Hiding, obfuscating or encrypting database IDs

There are certain cases in web development when you want to hide an object's database ID (primary key) before exposing it to the user (such as order ids in an e-commerce store).

Why you might need to hide database ids

First of all: it has nothing to do with database security.

The real reason to obfuscate database ids is to prevent users from guessing the number of objects in the database.

In most cases, this doesn't matter, but there are exceptions. I'll illustrate them using three examples:

Example 1

Suppose you run an e-commerce store.

A competitor can easily guess the number of sales you're making each month by looking at the order ids.

This is very valuable data.

  • The competitor could adjust their selling strategy depending on this data.
  • They can find the correlation between your sales and a campaign you're running and copy what you're doing.

Example 2

A little subjective, but longer order ids look more "trustworthy".

An invoice with Order ID: #10 may make a user think, "Wait, only ten people have bought from them? Is there something wrong with their products?".
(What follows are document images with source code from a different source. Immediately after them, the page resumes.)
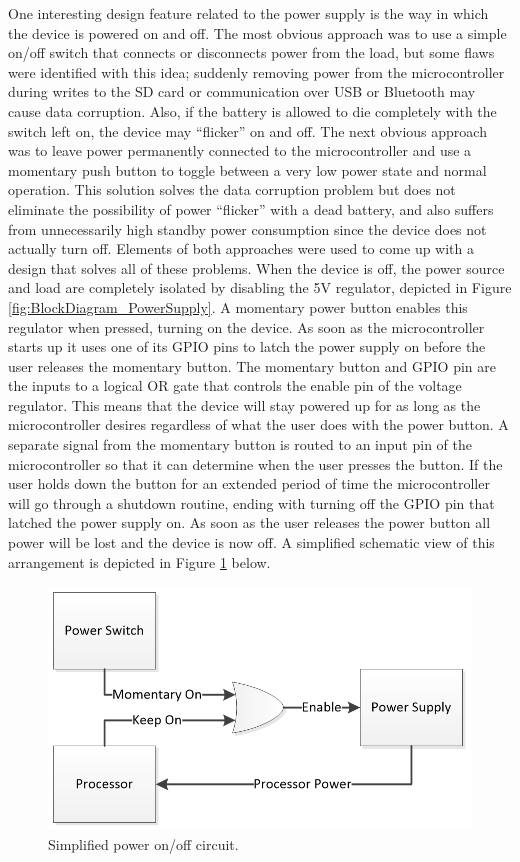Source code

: One interesting design feature related to the power supply is the way in which 
the device is powered on and off. The most obvious approach was to use a simple 
on/off switch that connects or disconnects power from the load, but some flaws 
were identified with this idea; suddenly removing power from the microcontroller 
during writes to the SD card or communication over USB or Bluetooth may cause 
data corruption. Also, if the battery is allowed to die completely with the 
switch left on, the device may “flicker” on and off. The next obvious approach was to leave power permanently 
connected to the microcontroller and use a momentary push button to toggle 
between a very low power state and normal operation. This solution solves the 
data corruption problem but does not eliminate the possibility of power 
“flicker” with a dead battery, and also suffers from unnecessarily high standby 
power consumption since the device does not actually turn off. Elements of both 
approaches were used to come up with a design that solves all of these problems. 
When the device is off, the power source and load are completely isolated by 
disabling the 5V regulator, depicted in Figure \ref{fig:BlockDiagram_PowerSupply}. 
A momentary power button enables this regulator when pressed, turning on the 
device. As soon as the microcontroller starts up it uses one of its GPIO pins to 
latch the power supply on before the user releases the momentary button. The 
momentary button and GPIO pin are the inputs to a logical OR gate that controls 
the enable pin of the voltage regulator. This means that the device will stay 
powered up for as long as the microcontroller desires regardless of what the 
user does with the power button. A separate signal from the momentary button is 
routed to an input pin of the microcontroller so that it can determine when the 
user presses the button. If the user holds down the button for an extended period 
of time the microcontroller will go through a shutdown routine, ending with turning 
off the GPIO pin that latched the power supply on. As soon as the user releases 
the power button all power will be lost and the device is now off. A simplified 
schematic view of this arrangement is depicted in 
Figure \ref{fig:BlockDiagram_OnOff} below.

\begin{figure}[!htb]
\centering
\includegraphics[width=\textwidth]{images/BlockDiagram_OnOff.png}
\caption{Simplified power on/off circuit.}
\label{fig:BlockDiagram_OnOff}
\end{figure}

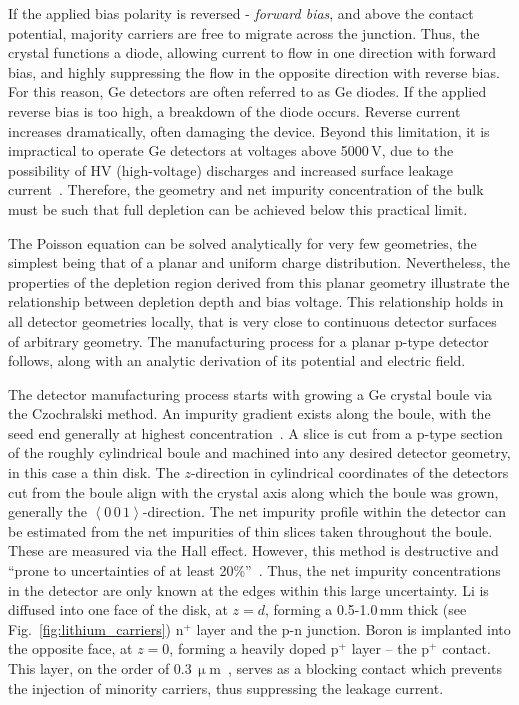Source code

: If the applied bias polarity is reversed - \textit{forward bias}, and above the contact potential, majority carriers are free to migrate across the junction. Thus, the crystal functions a diode, allowing current to flow in one direction with forward bias, and highly suppressing the flow in the opposite direction with reverse bias. For this reason, Ge detectors are often referred to as Ge diodes. If the applied reverse bias is too high, a breakdown of the diode occurs. Reverse current increases dramatically, often damaging the device. Beyond this limitation, it is impractical to operate Ge detectors at voltages above 5000\,V, due to the possibility of HV (high-voltage) discharges and increased surface leakage current~\cite{knoll}. Therefore, the geometry and net impurity concentration of the bulk must be such that full depletion can be achieved below this practical limit. 

The Poisson equation can be solved analytically for very few geometries, the simplest being that of a planar and uniform charge distribution. Nevertheless, the properties of the depletion region derived from this planar geometry illustrate the relationship between depletion depth and bias voltage. This relationship holds in all detector geometries locally, that is very close to continuous detector surfaces of arbitrary geometry. The manufacturing process for a planar p-type detector follows, along with an analytic derivation of its potential and electric field.

The detector manufacturing process starts with growing a Ge crystal boule via the Czochralski method. An impurity gradient exists along the boule, with the seed end generally at highest concentration~\cite{gefica}. A slice is cut from a p-type section of the roughly cylindrical boule and machined into any desired detector geometry, in this case a thin disk. The $z$-direction in cylindrical coordinates of the detectors cut from the boule align with the crystal axis along which the boule was grown, generally the $\left<0\,0\,1\right>$-direction. The net impurity profile within the detector can be estimated from the net impurities of thin slices taken throughout the boule. These are measured via the Hall effect. However, this method is destructive and ``prone to uncertainties of at least 20\%''~\cite{low_conc_dets}. Thus, the net impurity concentrations in the detector are only known at the edges within this large uncertainty. Li is diffused into one face of the disk, at $z = d$, forming a 0.5-1.0\,mm thick (see Fig.~\ref{fig:lithium_carriers}) n$^+$ layer and the p-n junction. Boron is implanted into the opposite face, at $z = 0$, forming a heavily doped p$^+$ layer -- the p$^+$ contact. This layer, on the order of 0.3\,$\upmu$m~\cite{boron}, serves as a blocking contact which prevents the injection of minority carriers, thus suppressing the leakage current. 

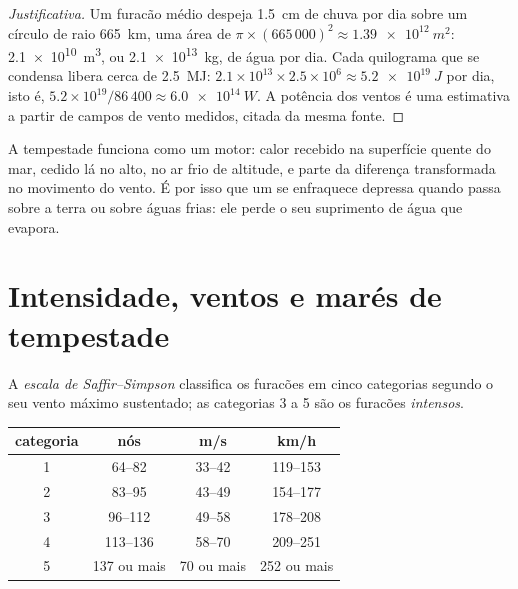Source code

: \begin{proof}[Justificativa]
Um furacão médio despeja \qty{1.5}{cm} de chuva por dia sobre um círculo de
raio \qty{665}{km}, uma área de $\pi \times (665\,000)^2 \approx
\qty{1.39e12}{m^2}$: \qty{2.1e10}{m^3}, ou \qty{2.1e13}{kg}, de água por
dia. Cada quilograma que se condensa libera cerca de \qty{2.5}{MJ}:
$2.1\times10^{13}
\times 2.5\times10^6 \approx \qty{5.2e19}{J}$ por dia, isto é,
$5.2\times10^{19}/86\,400 \approx \qty{6.0e14}{W}$. A potência dos ventos é
uma estimativa a partir de campos de vento medidos, citada da mesma fonte.
\end{proof}

A tempestade funciona como um motor: calor recebido na superfície quente do
mar, cedido lá no alto, no ar frio de altitude, e parte da diferença
transformada no movimento do vento. É por isso que um  se
enfraquece depressa quando passa sobre a terra ou sobre águas frias: ele
perde o seu suprimento de água que evapora.

\section{Intensidade, ventos e marés de tempestade}

\begin{definition}\label{def:g10:storms-and-cyclones:scale}
A \emph{escala de Saffir--Simpson}
classifica os furacões em cinco categorias segundo o seu vento máximo
sustentado; as categorias 3 a 5 são os furacões \emph{intensos}.
\end{definition}

\begin{center}
\small
\begin{tabular}{cccc}
\hline
categoria & nós & \unit{m/s} & \unit{km/h} \\
\hline
1 & 64--82 & 33--42 & 119--153 \\
2 & 83--95 & 43--49 & 154--177 \\
3 & 96--112 & 49--58 & 178--208 \\
4 & 113--136 & 58--70 & 209--251 \\
5 & 137 ou mais & 70 ou mais & 252 ou mais \\
\hline
\end{tabular}
\end{center}

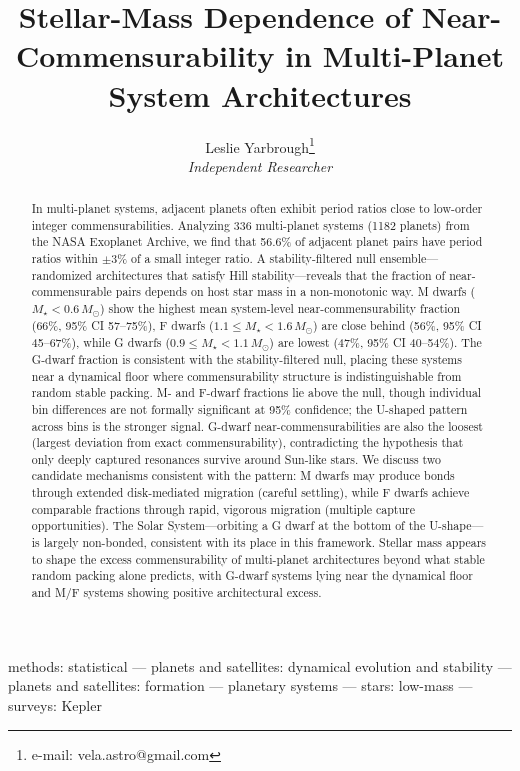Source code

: \documentclass[twocolumn,usenatbib]{mnras}
\title[]{Stellar-Mass Dependence of Near-Commensurability in Multi-Planet
System Architectures}
\author[]{Leslie Yarbrough\thanks{e-mail: vela.astro@gmail.com}
\\[4pt]
\textit{Independent Researcher}}
\begin{document}
\label{firstpage}

\maketitle

\begin{abstract}
In multi-planet systems, adjacent planets often exhibit period ratios close to
low-order integer commensurabilities. Analyzing 336 multi-planet systems (1182
planets) from the NASA Exoplanet Archive, we find that 56.6\% of adjacent
planet pairs have period ratios within $\pm 3\%$ of a small integer ratio. A
stability-filtered null ensemble---randomized architectures that satisfy Hill
stability---reveals that the fraction of near-commensurable pairs depends on
host star mass in a non-monotonic way. M dwarfs
($M_\star < 0.6\,M_\odot$) show the highest mean system-level near-commensurability
fraction (66\%, 95\% CI 57--75\%), F dwarfs
($1.1 \leq M_\star < 1.6\,M_\odot$) are
close behind (56\%, 95\% CI 45--67\%), while G dwarfs
($0.9 \leq M_\star < 1.1\,M_\odot$) are lowest (47\%, 95\% CI 40--54\%).
The G-dwarf fraction is consistent with the stability-filtered null, placing
these systems near a dynamical floor where commensurability structure is
indistinguishable from random stable packing. M- and F-dwarf fractions lie
above the null, though individual bin differences are not formally significant
at 95\% confidence; the U-shaped pattern across bins is the stronger signal.
G-dwarf near-commensurabilities are also the loosest (largest deviation from
exact commensurability), contradicting the hypothesis that only deeply captured
resonances survive around Sun-like stars. We discuss two candidate mechanisms
consistent with the pattern: M dwarfs may produce bonds through extended
disk-mediated migration (careful settling), while F dwarfs achieve comparable
fractions through rapid, vigorous migration (multiple capture opportunities).
The Solar System---orbiting a G dwarf at the bottom of the U-shape---is largely
non-bonded, consistent with its place in this framework. Stellar mass appears to
shape the excess commensurability of multi-planet architectures beyond what
stable random packing alone predicts, with G-dwarf systems lying near the
dynamical floor and M/F systems showing positive architectural excess.
\end{abstract}

\begin{keywords}
methods: statistical --- planets and satellites: dynamical evolution and
stability --- planets and satellites: formation --- planetary systems ---
stars: low-mass --- surveys: Kepler
\end{keywords}
\end{document}
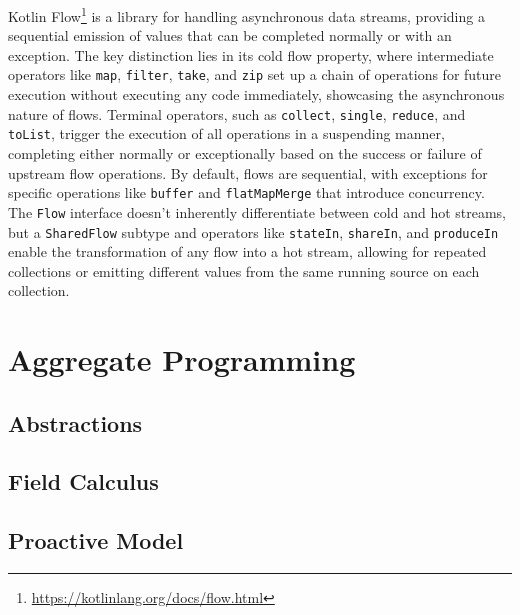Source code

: \documentclass[12pt,a4paper,openright,twoside]{book}
\begin{document}
Kotlin Flow\footnote{\url{https://kotlinlang.org/docs/flow.html}} is a library for handling asynchronous data streams, providing a sequential emission of values that can be completed normally or with an exception. The key distinction lies in its cold flow property, where intermediate operators like \texttt{map}, \texttt{filter}, \texttt{take}, and \texttt{zip} set up a chain of operations for future execution without executing any code immediately, showcasing the asynchronous nature of flows. Terminal operators, such as \texttt{collect}, \texttt{single}, \texttt{reduce}, and \texttt{toList}, trigger the execution of all operations in a suspending manner, completing either normally or exceptionally based on the success or failure of upstream flow operations. By default, flows are sequential, with exceptions for specific operations like \texttt{buffer} and \texttt{flatMapMerge} that introduce concurrency. The \texttt{Flow} interface doesn't inherently differentiate between cold and hot streams, but a \texttt{SharedFlow} subtype and operators like \texttt{stateIn}, \texttt{shareIn}, and \texttt{produceIn} enable the transformation of any flow into a hot stream, allowing for repeated collections or emitting different values from the same running source on each collection.






\section{Aggregate Programming}

\subsection{Abstractions}


\subsection{Field Calculus}

\subsection{Proactive Model}
\end{document}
Whereas Order ID: #147-295-8700 makes it seem that you're popular and get a lot of orders.

Example 3

This example is similar to Example 1. Using an object's id in the URL will give the users or competition a hint about the number of objects.

In most cases, this doesn't matter, for example anybody can see how many blog posts a website has. So, there's no point in hiding blog post ids.

But when the data is private, it's probably a good idea to obfuscate the database ids.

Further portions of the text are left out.